359 F. Supp. 2d 700, 2005 U.S. Dist. LEXIS 3513, 2005 WL 535365
CourtDistrict Court, W.D. Tennessee
DecidedFebruary 15, 2005
Docket04-2694-DP
StatusPublished
Cited by2 cases

This text of 359 F. Supp. 2d 700 (Chalmers v. Clemons) is published on Counsel Stack Legal Research, covering District Court, W.D. Tennessee primary law. Counsel Stack provides free access to over 12 million legal documents including statutes, case law, regulations, and constitutions.

Bluebook
Chalmers v. Clemons, 359 F. Supp. 2d 700, 2005 U.S. Dist. LEXIS 3513, 2005 WL 535365 (W.D. Tenn. 2005).

Opinion

ORDER GRANTING IN PART AND DENYING IN PART DEFENDANT CITY OF MEMPHIS’ MOTION TO DISMISS

DONALD, District Judge.

This matter is before the Court on the motion of Defendant City of Memphis (“Defendant”) to dismiss the complaint of Plaintiff, David Chalmers (“Plaintiff’), pursuant to Rule 12(b)(6) of the Federal Rules of Civil Procedure. The complaint, brought inter alia pursuant to the Tennessee Governmental Tort Liability Act (“GTLA”) and 42 U.S.C. § 1983, alleges violations of Plaintiffs’ rights under the Fourth Amendment to the United States Constitution, as well as battery, false imprisonment, and outrageous conduct. As to this Defendant, Plaintiff asserts claims for battery and false imprisonment only. The Court has jurisdiction pursuant to 28 U.S.C. § 1331. For the following reasons, the Court grants in part and denies in part Defendant’s motion to dismiss.

I. Factual Background 1

The following facts are presumed to be true for purposes of the instant motion only. On or about August 27, 2003, Defendant, Police Officer David Clemons (“Clemons”), stopped his patrol car next to Plaintiff, who was walking down the street. Clemons, who was wearing a badge and weapon, told Plaintiff that he was in search of a 16-year-old runaway and instructed Plaintiff to produce his drivers license and to get into the back seat of the patrol car. Plaintiff complied with both instructions. Clemons drove Plaintiff behind a car wash and instructed Plaintiff to hold his shirt up, pull down his pants, and raise his genitals, allegedly to check for weapons or contraband. Clemons directed Plaintiff to repeat this process numerous times. Before releasing Plaintiff from the vehicle, Clemons put his hands down Plaintiffs pants and fondled Plaintiffs genitals.

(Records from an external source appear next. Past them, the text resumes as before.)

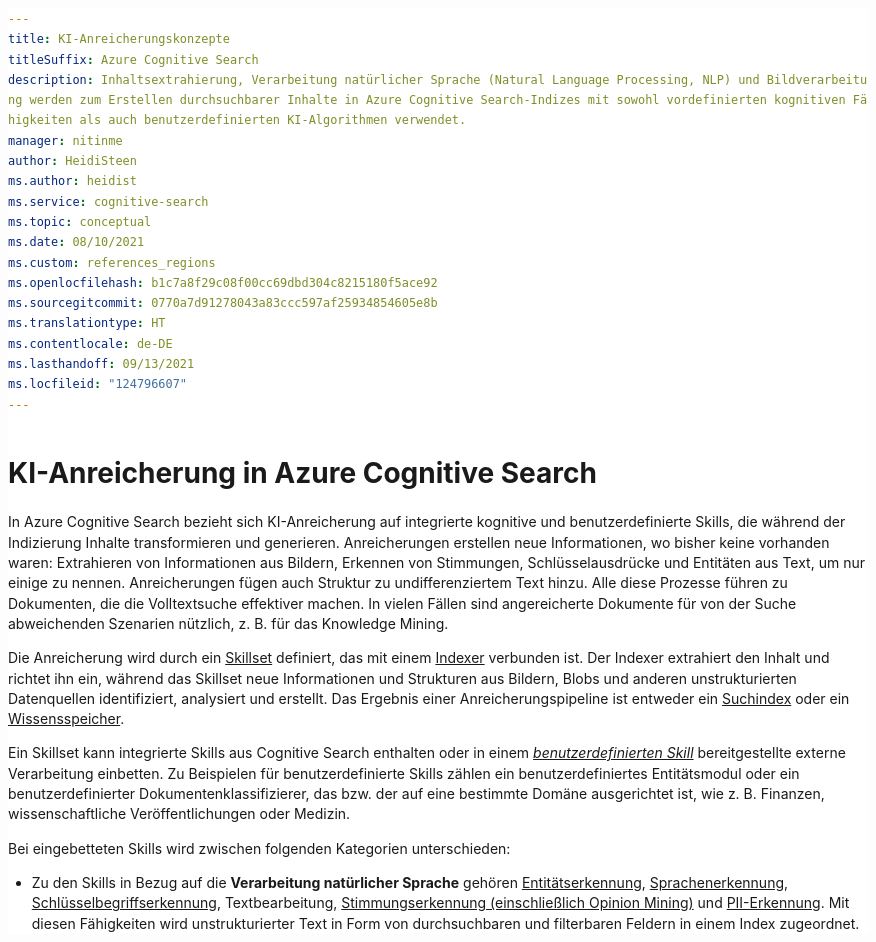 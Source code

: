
 ```yaml
---
title: KI-Anreicherungskonzepte
titleSuffix: Azure Cognitive Search
description: Inhaltsextrahierung, Verarbeitung natürlicher Sprache (Natural Language Processing, NLP) und Bildverarbeitung werden zum Erstellen durchsuchbarer Inhalte in Azure Cognitive Search-Indizes mit sowohl vordefinierten kognitiven Fähigkeiten als auch benutzerdefinierten KI-Algorithmen verwendet.
manager: nitinme
author: HeidiSteen
ms.author: heidist
ms.service: cognitive-search
ms.topic: conceptual
ms.date: 08/10/2021
ms.custom: references_regions
ms.openlocfilehash: b1c7a8f29c08f00cc69dbd304c8215180f5ace92
ms.sourcegitcommit: 0770a7d91278043a83ccc597af25934854605e8b
ms.translationtype: HT
ms.contentlocale: de-DE
ms.lasthandoff: 09/13/2021
ms.locfileid: "124796607"
---
```

# <a name="ai-enrichment-in-azure-cognitive-search"></a>KI-Anreicherung in Azure Cognitive Search

In Azure Cognitive Search bezieht sich KI-Anreicherung auf integrierte kognitive und benutzerdefinierte Skills, die während der Indizierung Inhalte transformieren und generieren. Anreicherungen erstellen neue Informationen, wo bisher keine vorhanden waren: Extrahieren von Informationen aus Bildern, Erkennen von Stimmungen, Schlüsselausdrücke und Entitäten aus Text, um nur einige zu nennen. Anreicherungen fügen auch Struktur zu undifferenziertem Text hinzu. Alle diese Prozesse führen zu Dokumenten, die die Volltextsuche effektiver machen. In vielen Fällen sind angereicherte Dokumente für von der Suche abweichenden Szenarien nützlich, z. B. für das Knowledge Mining.

Die Anreicherung wird durch ein [Skillset](cognitive-search-working-with-skillsets.md) definiert, das mit einem [Indexer](search-indexer-overview.md) verbunden ist. Der Indexer extrahiert den Inhalt und richtet ihn ein, während das Skillset neue Informationen und Strukturen aus Bildern, Blobs und anderen unstrukturierten Datenquellen identifiziert, analysiert und erstellt. Das Ergebnis einer Anreicherungspipeline ist entweder ein [Suchindex](search-what-is-an-index.md) oder ein [Wissensspeicher](knowledge-store-concept-intro.md).

Ein Skillset kann integrierte Skills aus Cognitive Search enthalten oder in einem [*benutzerdefinierten Skill*](cognitive-search-create-custom-skill-example.md) bereitgestellte externe Verarbeitung einbetten. Zu Beispielen für benutzerdefinierte Skills zählen ein benutzerdefiniertes Entitätsmodul oder ein benutzerdefinierter Dokumentenklassifizierer, das bzw. der auf eine bestimmte Domäne ausgerichtet ist, wie z. B. Finanzen, wissenschaftliche Veröffentlichungen oder Medizin.

Bei eingebetteten Skills wird zwischen folgenden Kategorien unterschieden:

+ Zu den Skills in Bezug auf die **Verarbeitung natürlicher Sprache** gehören [Entitätserkennung](cognitive-search-skill-entity-recognition-v3.md), [Sprachenerkennung](cognitive-search-skill-language-detection.md), [Schlüsselbegriffserkennung](cognitive-search-skill-keyphrases.md), Textbearbeitung, [Stimmungserkennung (einschließlich Opinion Mining)](cognitive-search-skill-sentiment-v3.md) und [PII-Erkennung](cognitive-search-skill-pii-detection.md). Mit diesen Fähigkeiten wird unstrukturierter Text in Form von durchsuchbaren und filterbaren Feldern in einem Index zugeordnet.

On August 13, 2004, Plaintiff brought an action in the Shelby County Circuit Court. Defendant removed the case to federal court on September 3, 2004. On September 27, 2004, Defendant filed the instant motion to dismiss, asserting that Plaintiff has not stated a claim on which relief can be granted and that the complaint fails to state a cause of action for battery and false *702 imprisonment as to this Defendant. Because Plaintiff did not timely respond to the motion to dismiss, the Court issued an Order to Show Cause. Plaintiff never responded to the show cause order. Accordingly, Defendant’s motion to dismiss will be decided based on the record.

II. Legal Standard

A party may bring a motion to dismiss for failure to state a claim under Rule 12(b)(6). This motion only tests whether the plaintiff has pleaded a cognizable claim. Scheid v. Fanny Farmer Candy Shops, Inc., 859 F.2d 434, 436 (6th Cir.1988). Essentially, it allows the court to dismiss meritless cases which would otherwise waste judicial resources and result in unnecessary discovery. See, e.g., Neitzke v. Williams, 490 U.S. 319, 326-27, 109 S.Ct. 1827, 104 L.Ed.2d 338 (1989).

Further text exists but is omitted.